There’s also so many words and ideas that you find here or there, and keep popping everywhere. For example, the word rigamarole or rigmarole, which showed up in the last book I read, Maggot Moon, by Sally Gardner. Or the word phaeton, -a type of carriage, word we got from the myth of Phaethon, the motive of the Rubens’s painting, The Fall of Phaethon, that I was looking at this week.

What’s that Orgullo y prejuicio copy doing here? It’s Pride and Prejudice in Spanish. As you can see, we only capitalize the first letter of each and any title, -book titles included. And if you observe carefully, the spine of most books published in Spain, has the opposite direction than American books.He explains what I’m saying. (And that doesn’t happen with books published in Mexico, though, they follow USA standards, where spines read top to bottom.)


Can you see it in this other picture?

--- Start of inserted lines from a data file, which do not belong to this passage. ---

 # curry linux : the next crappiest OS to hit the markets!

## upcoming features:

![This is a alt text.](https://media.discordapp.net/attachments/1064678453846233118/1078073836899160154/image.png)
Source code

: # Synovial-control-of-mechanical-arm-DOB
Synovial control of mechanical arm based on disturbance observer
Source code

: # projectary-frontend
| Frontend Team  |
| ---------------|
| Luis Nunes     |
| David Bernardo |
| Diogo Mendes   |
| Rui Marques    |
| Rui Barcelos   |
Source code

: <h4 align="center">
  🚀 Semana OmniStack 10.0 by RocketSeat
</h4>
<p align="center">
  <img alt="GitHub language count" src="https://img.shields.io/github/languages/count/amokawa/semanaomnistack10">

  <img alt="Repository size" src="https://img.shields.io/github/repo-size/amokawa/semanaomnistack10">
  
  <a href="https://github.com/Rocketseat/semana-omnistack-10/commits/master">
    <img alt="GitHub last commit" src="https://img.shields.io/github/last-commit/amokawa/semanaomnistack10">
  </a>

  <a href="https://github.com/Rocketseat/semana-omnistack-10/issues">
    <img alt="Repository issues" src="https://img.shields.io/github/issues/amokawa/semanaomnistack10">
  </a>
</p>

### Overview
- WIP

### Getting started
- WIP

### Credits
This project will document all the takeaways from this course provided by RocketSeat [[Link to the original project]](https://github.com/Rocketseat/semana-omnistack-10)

When the book in Spanish shows the cover (top book, Los Pazos de Ulloa -capitalized because it’s a proper name, the name of a place-, the title in the spine cannot be read, while the bottom book, A Moveable Feast, has a readable spine with the cover up, as The Devil’s Dictionary (a satirical work by the soldier Ambrose Bierce.)

And while I took this detour from the book, let’s finish this with another curiosity. Punctuation. In English, the commas, quotations, periods, and such, go inside the ,) (such as here.) While in Spanish it’s the opposite too, (like this). Which drives me bananas, since I usually get it wrong in both languages!

That was all I had to say! Thanks for reading, -if you made it this far. See you at the next post.

8 thoughts on “Northanger Abbey

  1. (Ah, it goes inside the bracket if it’s an entire sentence, like this one.) But if it’s at the end of a sentence, then it goes outside, (like this one). And, if it’s in the middle, (like this one), then as far as I know the commas go outside the brackets… haha! Sorry! I should have put a Nerd Alert at the beginning of this comment… 😉

    Back to the book – I’m glad you enjoyed Northanger Abbey. It’s always been one of my favourite Austens and I think it often gets underrated. So much humour in it.

    Liked by 1 person

    1. Oh, THANK YOU, THANK YOU. It never varies in Spanish, and in English, I thought it wasn’t always inside, but now I know when and how. I love grammar, so you are always welcome to these comments, FictionFan. 🙂

      Liked by 1 person

  2. Northanger Abbey is fantastic and I’m so glad we read it 🙂 I’m still in the early part of Pride and Prejudice and it does move more slowly. But it has its humor with Mr. Bennet…wow he’s a riot! 🙂 So at least that keeps it going at times when it seems to drag a bit. I’m determined to finish it though! Looking forward to our other books!

    Liked by 2 people

  3. Northanger is one of my top favorite Austen’s and I’m so glad you enjoyed it too. Austen is so much more than romance, which is why the movies probably do them a great disservice. Although, I guess the movies HAVE made people read more Austen. Hmmmm. But in all reality they are commentary on social structures and conventions of the time…I feel like Austen is trying to show us the absurdity and in some ways, sadness of her society. I just recently reread P&P and I found it absolutely hilarious. Just such dry, laughing-at-the-absurdity of people, sort of a glorified social experiment/study of families. I’m rambling, but ha, whatever. 🙂 My oldest daughter LOVED readubg Emma and she enjoyed S&S…so I may have another Janeite in my family to quote with sooner or later. 🙂 There are so many quotes that are also for regular life and fit in hilarious places…like, “Heaven and earth! Are the shades of Pemberley to be thus polluted?” could be used in a variety of instances… HA! 😀

    Liked by 1 person

    1. That’s so astute, I believe you have expressed her value well. I have heard that about her, and yes, she’s much more than romance. I am glad you have another fan of Austen in the family!